====== INPUT ======
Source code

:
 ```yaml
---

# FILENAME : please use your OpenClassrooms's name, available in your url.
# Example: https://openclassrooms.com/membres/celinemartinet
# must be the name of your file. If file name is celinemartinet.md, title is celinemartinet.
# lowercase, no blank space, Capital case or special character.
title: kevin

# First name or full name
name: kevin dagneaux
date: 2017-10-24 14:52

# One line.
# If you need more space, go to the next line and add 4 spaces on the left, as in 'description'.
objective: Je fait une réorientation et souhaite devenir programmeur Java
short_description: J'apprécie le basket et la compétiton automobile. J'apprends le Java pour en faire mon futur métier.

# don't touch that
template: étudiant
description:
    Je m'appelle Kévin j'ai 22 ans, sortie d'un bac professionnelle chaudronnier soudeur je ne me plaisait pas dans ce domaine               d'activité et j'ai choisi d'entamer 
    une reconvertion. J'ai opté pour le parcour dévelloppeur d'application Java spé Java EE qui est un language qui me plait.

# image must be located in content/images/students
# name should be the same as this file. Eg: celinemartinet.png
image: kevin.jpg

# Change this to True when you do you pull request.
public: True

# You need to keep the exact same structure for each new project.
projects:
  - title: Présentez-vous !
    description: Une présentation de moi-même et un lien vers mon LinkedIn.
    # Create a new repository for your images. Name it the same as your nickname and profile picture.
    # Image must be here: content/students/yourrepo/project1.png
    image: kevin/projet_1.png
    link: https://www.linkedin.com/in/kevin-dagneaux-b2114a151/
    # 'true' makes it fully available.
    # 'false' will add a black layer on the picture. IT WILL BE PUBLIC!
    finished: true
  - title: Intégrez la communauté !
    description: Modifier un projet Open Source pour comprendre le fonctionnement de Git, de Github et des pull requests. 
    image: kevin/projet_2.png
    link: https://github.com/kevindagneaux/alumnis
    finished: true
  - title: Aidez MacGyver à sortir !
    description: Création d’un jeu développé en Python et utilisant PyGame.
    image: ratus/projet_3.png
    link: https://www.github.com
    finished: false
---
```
======
EXERCISE INSTRUCTIONS
All of the records above are to be printed again exactly as they appear.

WRITTEN SOLUTION
Source code

:
 ```yaml
---

# FILENAME : please use your OpenClassrooms's name, available in your url.
# Example: https://openclassrooms.com/membres/celinemartinet
# must be the name of your file. If file name is celinemartinet.md, title is celinemartinet.
# lowercase, no blank space, Capital case or special character.
title: kevin

# First name or full name
name: kevin dagneaux
date: 2017-10-24 14:52

# One line.
# If you need more space, go to the next line and add 4 spaces on the left, as in 'description'.
objective: Je fait une réorientation et souhaite devenir programmeur Java
short_description: J'apprécie le basket et la compétiton automobile. J'apprends le Java pour en faire mon futur métier.

# don't touch that
template: étudiant
description:
    Je m'appelle Kévin j'ai 22 ans, sortie d'un bac professionnelle chaudronnier soudeur je ne me plaisait pas dans ce domaine               d'activité et j'ai choisi d'entamer 
    une reconvertion. J'ai opté pour le parcour dévelloppeur d'application Java spé Java EE qui est un language qui me plait.

# image must be located in content/images/students
# name should be the same as this file. Eg: celinemartinet.png
image: kevin.jpg

# Change this to True when you do you pull request.
public: True

# You need to keep the exact same structure for each new project.
projects:
  - title: Présentez-vous !
    description: Une présentation de moi-même et un lien vers mon LinkedIn.
    # Create a new repository for your images. Name it the same as your nickname and profile picture.
    # Image must be here: content/students/yourrepo/project1.png
    image: kevin/projet_1.png
    link: https://www.linkedin.com/in/kevin-dagneaux-b2114a151/
    # 'true' makes it fully available.
    # 'false' will add a black layer on the picture. IT WILL BE PUBLIC!
    finished: true
  - title: Intégrez la communauté !
    description: Modifier un projet Open Source pour comprendre le fonctionnement de Git, de Github et des pull requests. 
    image: kevin/projet_2.png
    link: https://github.com/kevindagneaux/alumnis
    finished: true
  - title: Aidez MacGyver à sortir !
    description: Création d’un jeu développé en Python et utilisant PyGame.
    image: ratus/projet_3.png
    link: https://www.github.com
    finished: false
---
```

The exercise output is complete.